Here’s an example, and I can only hope to recount all its permutations correctly. The basketball court needed to have its lines repainted but a cranky guard refused to approve the work. The prisoner who most wanted the paint job gave non-smoker Corey a pack of cigarettes, which he parlayed to a laundry room attendant for an extra pillow swapped out to a shop attendant for a bucket of paint and a brush. Mysteriously, a whole row of toilets backed up while the cranky guard was on duty, and by the time he finished overseeing the swabbing of the bathroom floor, the basketball court wore a spanking new coat of paint. What did Corey win in this flurry of bargaining? Respect. Cred. The fun of getting one over on the boss. That’s Corey. I call him the mayor.
It gets better. Frustrated at the ridiculous ethnic clannishness behind bars, he built a bridge in the form of a prisoner-led two-way ESL program where Spanish and English speakers teach each other their languages. Last I heard, the program was up to eight classes a day, and Corey’s Spanish had gotten pretty good. In fact, Bureau of Prisons inspectors commended the administration for the program, though they had done nothing to support it beyond grudgingly providing a classroom. None of this effort will reduce Corey’s sentence by a single day. It wins him no favors inside. But he says it keeps him sane. The metaphor he uses is the old tv comedy Hogan’s Heroes.
There’s a lot more. The best way to learn about it all is in Corey’s blog. He isn’t allowed access to the Internet, so he sends me the essays via snail mail, and I post them for him (http://federal-bidding.blogpost.com/). Reading some of them will give you a flavor of his wit, spirit and unflagging humaneness in a place intended to dehumanize.
So we sit on plastic chairs for a couple hours, and most of our talk involves the travails of maintaining some kind of relationship with his family via short phone calls, letters, and occasional visits. He’ll introduce me to a guy he’s written about in his blog, such as the Bird Man who communicates only in chirps or the flamboyant transvestite who somehow makes prison garb stylish (and who insists on vacuuming the floor every day at 4 am). He tells me stories that leave me shaking my head.
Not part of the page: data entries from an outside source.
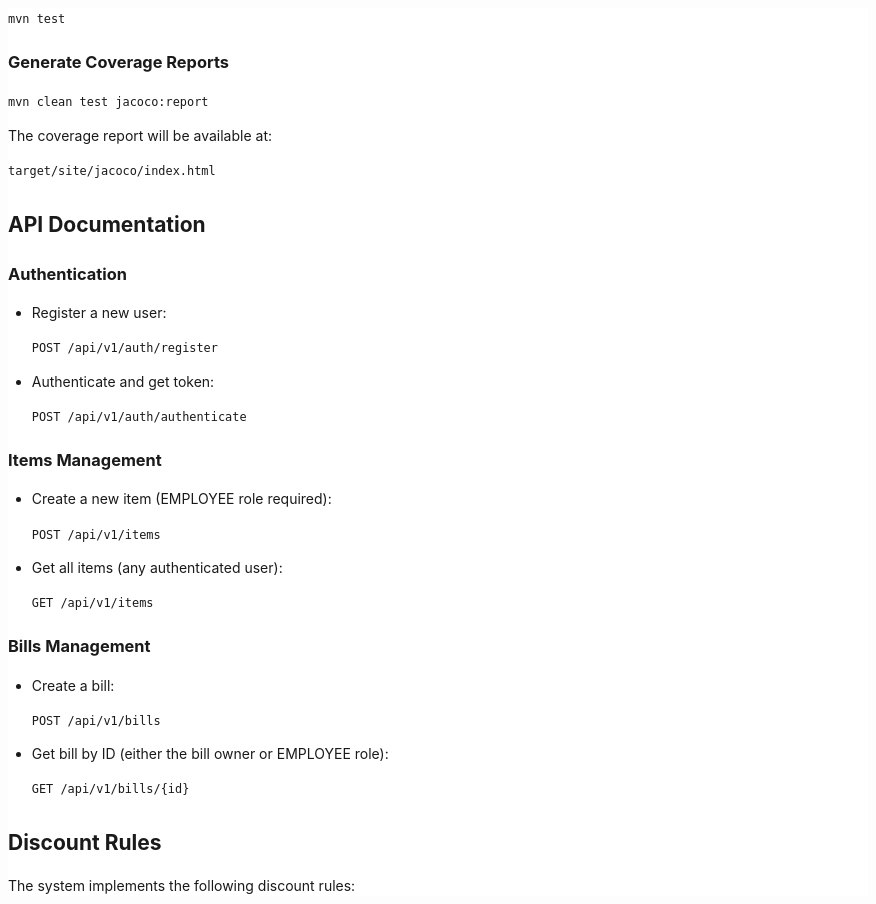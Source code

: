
 ```bash
mvn test
```

### Generate Coverage Reports

```bash
mvn clean test jacoco:report
```

The coverage report will be available at:

```
target/site/jacoco/index.html
```

## API Documentation

### Authentication

- Register a new user:
  ```
  POST /api/v1/auth/register
  ```

- Authenticate and get token:
  ```
  POST /api/v1/auth/authenticate
  ```

### Items Management

- Create a new item (EMPLOYEE role required):
  ```
  POST /api/v1/items
  ```

- Get all items (any authenticated user):
  ```
  GET /api/v1/items
  ```

### Bills Management

- Create a bill:
  ```
  POST /api/v1/bills
  ```

- Get bill by ID (either the bill owner or EMPLOYEE role):
  ```
  GET /api/v1/bills/{id}
  ```

## Discount Rules

The system implements the following discount rules:

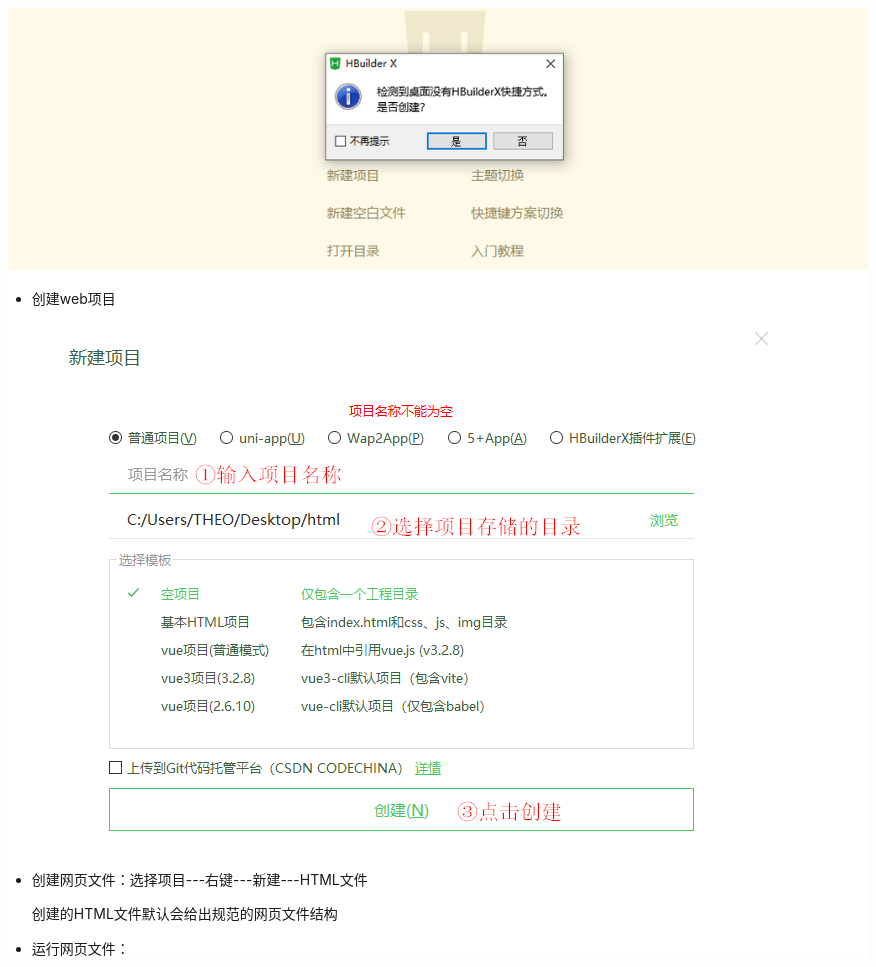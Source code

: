   ![image-20211022112219210](imgs/image-20211022112219210.png)

- 创建web项目

  ![image-20211022112539715](imgs/image-20211022112539715.png)

- 创建网页文件：选择项目---右键---新建---HTML文件

  创建的HTML文件默认会给出规范的网页文件结构

- 运行网页文件：
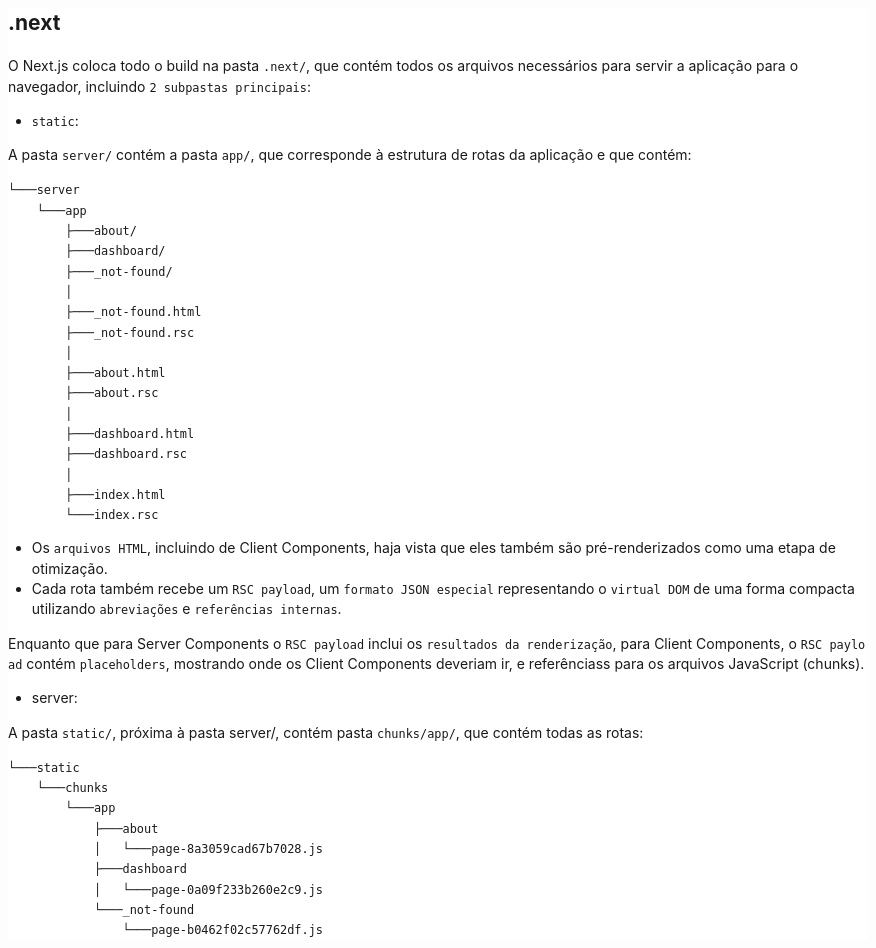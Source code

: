## .next

O Next.js coloca todo o build na pasta `.next/`, que contém todos os arquivos necessários para servir a aplicação para o navegador, incluindo `2 subpastas principais`:

- `static`:

A pasta `server/` contém a pasta `app/`, que corresponde à estrutura de rotas da aplicação e que contém:

```
└───server
    └───app
        ├───about/
        ├───dashboard/
        ├───_not-found/
        │
        ├───_not-found.html
        ├───_not-found.rsc
        │
        ├───about.html
        ├───about.rsc
        │
        ├───dashboard.html
        ├───dashboard.rsc
        │
        ├───index.html
        └───index.rsc
```

- Os `arquivos HTML`, incluindo de Client Components, haja vista que eles também são pré-renderizados como uma etapa de otimização.
- Cada rota também recebe um `RSC payload`, um `formato JSON especial` representando o `virtual DOM` de uma forma compacta utilizando `abreviações` e `referências internas`.

Enquanto que para Server Components o `RSC payload` inclui os `resultados da renderização`, para Client Components, o `RSC payload` contém `placeholders`, mostrando onde os Client Components deveriam ir, e referênciass para os arquivos JavaScript (chunks).

- server:

A pasta `static/`, próxima à pasta server/, contém pasta `chunks/app/`, que contém todas as rotas:

```
└───static
    └───chunks
        └───app
            ├───about
            │   └───page-8a3059cad67b7028.js
            ├───dashboard
            │   └───page-0a09f233b260e2c9.js
            └───_not-found
                └───page-b0462f02c57762df.js
```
And when he departs through one door while I go out the other, I find my mood lifted, all the silly things I fret about shrunk to their proper size. Corey’s dogged resilience in coping with the exigencies of the day shame me into a smile. I ran across a quote by an author named Stuart Brent that seems to apply. He wrote, “When is a man a man? Only when he can stand up to his bad luck.” By society’s yardstick, federal prison inmates may rank as the lowest of the low, but Corey, in squarely facing his situation, daily proves himself a man’s man.